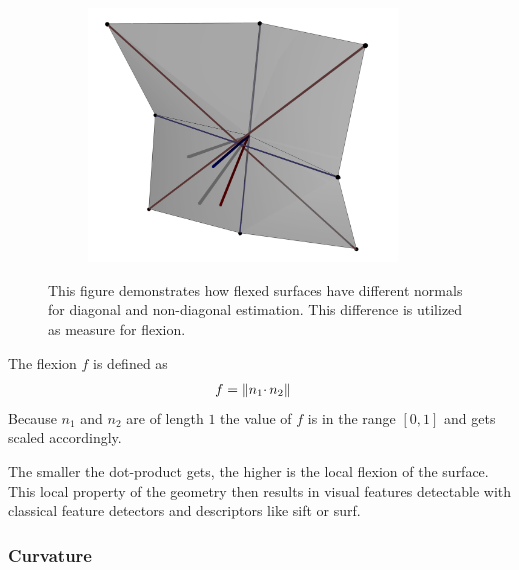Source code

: \begin{figure}[H]
    \begin{subfigure}[t]{0.49\linewidth}
        \includegraphics[width=0.9\textwidth]{chapter04/img/scetch_flexion.png}
    \end{subfigure}
    \begin{subfigure}[t]{0.49\linewidth}
        
    \end{subfigure}
    \caption[Schematic Representation of Flexion]{This figure demonstrates how flexed surfaces have different normals for diagonal and non-diagonal estimation. This difference is utilized as measure for flexion.}%
    \label{fig:flexion-image-scetched}
\end{figure}

The flexion $f$ is defined as
\begin{align}
    f &= \lVert n_1 \cdotp n_2\rVert
\end{align}
Because $n_1$ and $n_2$ are of length $1$ the value of $f$ is in the range $[0, 1]$ and gets scaled accordingly.

The smaller the dot-product gets, the higher is the local flexion of the
surface. This local property of the geometry then results in visual
features detectable with classical feature detectors and descriptors like
\Gls{sift} or \Gls{surf}.

\subsubsection{Curvature}

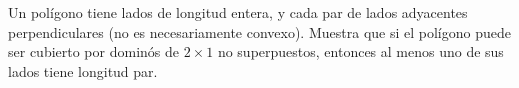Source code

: Un polígono tiene lados de longitud entera, y cada par de lados adyacentes perpendiculares (no es necesariamente convexo). Muestra que si el polígono puede ser cubierto por dominós de $2 \times 1$ no superpuestos, entonces al menos uno de sus lados tiene longitud par. 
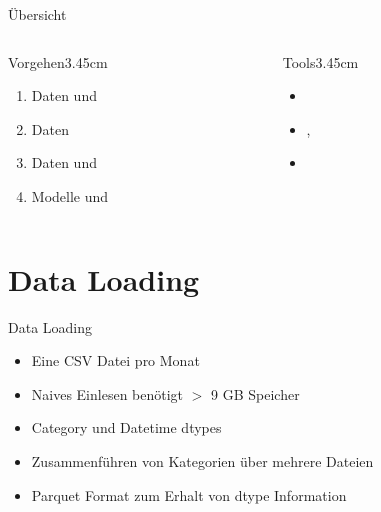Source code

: \begin{frame}{Übersicht}
\begin{columns}
\begin{column}{0.5\textwidth}
\begin{MRuleBlock}{Vorgehen}{3.45cm}{\textwidth}
\begin{enumerate}
\item Daten  und 
\item Daten 
\item Daten  und 
\item Modelle  und 
\end{enumerate}
\end{MRuleBlock}
\end{column}
\begin{column}{0.5\textwidth }
\centering
\begin{MRuleBlock}{Tools}{3.45cm}{\textwidth}
\vspace{0.5\baselineskip}
\begin{itemize}
\item {}
\item {}, 
\item {}
\end{itemize}
\vspace{0.3\baselineskip}
\end{MRuleBlock}
\end{column}
\end{columns}
\end{frame}

\section{Data Loading}

\begin{frame}{Data Loading}
{
\begin{itemize}
\item Eine CSV Datei pro Monat
\item Naives Einlesen benötigt $>$ 9 GB Speicher
\end{itemize}
}
{
\begin{itemize}
\item Category und Datetime dtypes
\item Zusammenführen von Kategorien über mehrere Dateien
\item Parquet Format zum Erhalt von dtype Information
\end{itemize}
}
\end{frame}




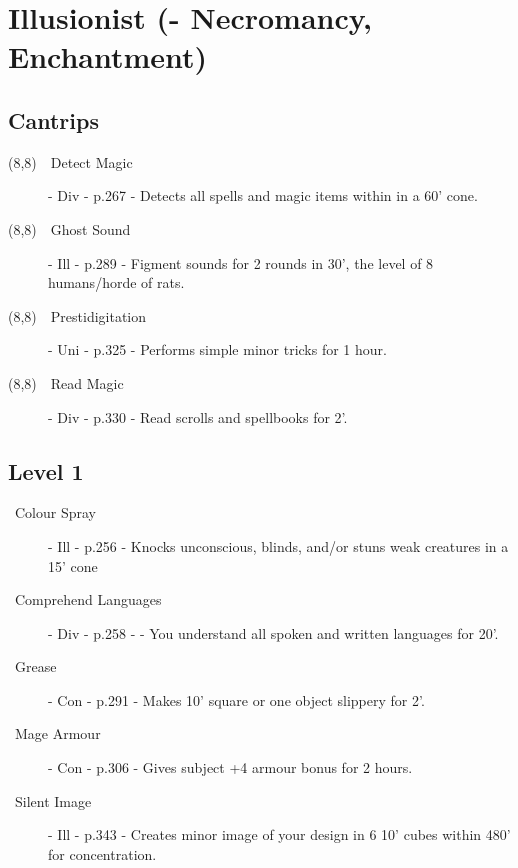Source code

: \documentclass[10pt,a4paper,oneside]{article}
\begin{document}
\newcommand{\smallbox}{\framebox(8,8){}}
\newcommand{\boxitem}[3]{\item[\smallbox~~#1] - #2 - p.#3 - }
\newcommand{\nboxitem}[4]{\item[\Repeat{#1}{\smallbox~}~#2] - #3 - p.#4 - }

\section*{Illusionist (- Necromancy, Enchantment)}

\subsection*{Cantrips}

\begin{description}
  \boxitem{Detect Magic}{Div}{267} Detects all spells and magic items within in a 60' cone. 
  \boxitem{Ghost Sound}{Ill}{289} Figment sounds for 2 rounds in 30', the level of 8 humans/horde of rats.
  \boxitem{Prestidigitation}{Uni}{325} Performs simple minor tricks for 1 hour.
  \boxitem{Read Magic}{Div}{330} Read scrolls and spellbooks for 2'.
\end{description}

\subsection*{Level 1}

\begin{description}
  \nboxitem{4}{Colour Spray}{Ill}{256} Knocks unconscious, blinds, and/or stuns weak creatures in a 15' cone
  \nboxitem{3}{Comprehend Languages}{Div}{258} - You understand all spoken and written languages for 20'.
  \nboxitem{3}{Grease}{Con}{291} Makes 10' square or one object slippery for 2'.
  \nboxitem{3}{Mage Armour}{Con}{306} Gives subject +4 armour bonus for 2 hours.
  \nboxitem{4}{Silent Image}{Ill}{343} Creates minor image of your design in 6 10' cubes within 480' for concentration.
\end{description}
\end{document}
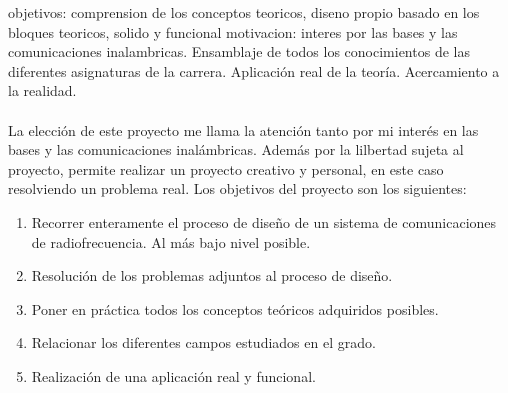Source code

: objetivos: comprension de los conceptos teoricos, diseno propio basado en los bloques teoricos, solido y funcional 
motivacion: interes por las bases y las comunicaciones inalambricas.
Ensamblaje de todos los conocimientos de las diferentes asignaturas de la carrera.
Aplicación real de la teoría. Acercamiento a la realidad.

\paragraph{}
La elección de este proyecto me llama la atención tanto por mi interés en las bases y las comunicaciones inalámbricas. 
Además por la lilbertad sujeta al proyecto, permite realizar un proyecto creativo y personal, en este caso resolviendo un problema real.
Los objetivos del proyecto son los siguientes:
\begin{enumerate}
\item Recorrer enteramente el proceso de diseño de un sistema de comunicaciones de radiofrecuencia. Al más bajo nivel posible.
\item Resolución de los problemas adjuntos al proceso de diseño.
\item Poner en práctica todos los conceptos teóricos adquiridos posibles.
\item Relacionar los diferentes campos estudiados en el grado.
\item Realización de una aplicaci\'on real y funcional.
\end{enumerate}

- WHAT TO DO -
Repeat the data word for word. Skip the pictures.

- COMPLETED TASK -
Source code

: \begin{figure}[H]
    \begin{subfigure}[t]{0.49\linewidth}
        \includegraphics[width=0.9\textwidth]{chapter04/img/scetch_flexion.png}
    \end{subfigure}
    \begin{subfigure}[t]{0.49\linewidth}
        
    \end{subfigure}
    \caption[Schematic Representation of Flexion]{This figure demonstrates how flexed surfaces have different normals for diagonal and non-diagonal estimation. This difference is utilized as measure for flexion.}%
    \label{fig:flexion-image-scetched}
\end{figure}

The flexion $f$ is defined as
\begin{align}
    f &= \lVert n_1 \cdotp n_2\rVert
\end{align}
Because $n_1$ and $n_2$ are of length $1$ the value of $f$ is in the range $[0, 1]$ and gets scaled accordingly.

The smaller the dot-product gets, the higher is the local flexion of the
surface. This local property of the geometry then results in visual
features detectable with classical feature detectors and descriptors like
\Gls{sift} or \Gls{surf}.

\subsubsection{Curvature}

Source code

: Un polígono tiene lados de longitud entera, y cada par de lados adyacentes perpendiculares (no es necesariamente convexo). Muestra que si el polígono puede ser cubierto por dominós de $2 \times 1$ no superpuestos, entonces al menos uno de sus lados tiene longitud par. 
Source code

: \begin{frame}{Übersicht}
\begin{columns}
\begin{column}{0.5\textwidth}
\begin{MRuleBlock}{Vorgehen}{3.45cm}{\textwidth}
\begin{enumerate}
\item Daten  und 
\item Daten 
\item Daten  und 
\item Modelle  und 
\end{enumerate}
\end{MRuleBlock}
\end{column}
\begin{column}{0.5\textwidth }
\centering
\begin{MRuleBlock}{Tools}{3.45cm}{\textwidth}
\vspace{0.5\baselineskip}
\begin{itemize}
\item {}
\item {}, 
\item {}
\end{itemize}
\vspace{0.3\baselineskip}
\end{MRuleBlock}
\end{column}
\end{columns}
\end{frame}

\section{Data Loading}

\begin{frame}{Data Loading}
{
\begin{itemize}
\item Eine CSV Datei pro Monat
\item Naives Einlesen benötigt $>$ 9 GB Speicher
\end{itemize}
}
{
\begin{itemize}
\item Category und Datetime dtypes
\item Zusammenführen von Kategorien über mehrere Dateien
\item Parquet Format zum Erhalt von dtype Information
\end{itemize}
}
\end{frame}




Source code

: \documentclass[10pt,a4paper,oneside]{article}
\begin{document}
\newcommand{\smallbox}{\framebox(8,8){}}
\newcommand{\boxitem}[3]{\item[\smallbox~~#1] - #2 - p.#3 - }
\newcommand{\nboxitem}[4]{\item[\Repeat{#1}{\smallbox~}~#2] - #3 - p.#4 - }

\section*{Illusionist (- Necromancy, Enchantment)}

\subsection*{Cantrips}

\begin{description}
  \boxitem{Detect Magic}{Div}{267} Detects all spells and magic items within in a 60' cone. 
  \boxitem{Ghost Sound}{Ill}{289} Figment sounds for 2 rounds in 30', the level of 8 humans/horde of rats.
  \boxitem{Prestidigitation}{Uni}{325} Performs simple minor tricks for 1 hour.
  \boxitem{Read Magic}{Div}{330} Read scrolls and spellbooks for 2'.
\end{description}

\subsection*{Level 1}

\begin{description}
  \nboxitem{4}{Colour Spray}{Ill}{256} Knocks unconscious, blinds, and/or stuns weak creatures in a 15' cone
  \nboxitem{3}{Comprehend Languages}{Div}{258} - You understand all spoken and written languages for 20'.
  \nboxitem{3}{Grease}{Con}{291} Makes 10' square or one object slippery for 2'.
  \nboxitem{3}{Mage Armour}{Con}{306} Gives subject +4 armour bonus for 2 hours.
  \nboxitem{4}{Silent Image}{Ill}{343} Creates minor image of your design in 6 10' cubes within 480' for concentration.
\end{description}
\end{document}
Source code

: objetivos: comprension de los conceptos teoricos, diseno propio basado en los bloques teoricos, solido y funcional 
motivacion: interes por las bases y las comunicaciones inalambricas.
Ensamblaje de todos los conocimientos de las diferentes asignaturas de la carrera.
Aplicación real de la teoría. Acercamiento a la realidad.

\paragraph{}
La elección de este proyecto me llama la atención tanto por mi interés en las bases y las comunicaciones inalámbricas. 
Además por la lilbertad sujeta al proyecto, permite realizar un proyecto creativo y personal, en este caso resolviendo un problema real.
Los objetivos del proyecto son los siguientes:
\begin{enumerate}
\item Recorrer enteramente el proceso de diseño de un sistema de comunicaciones de radiofrecuencia. Al más bajo nivel posible.
\item Resolución de los problemas adjuntos al proceso de diseño.
\item Poner en práctica todos los conceptos teóricos adquiridos posibles.
\item Relacionar los diferentes campos estudiados en el grado.
\item Realización de una aplicaci\'on real y funcional.
\end{enumerate}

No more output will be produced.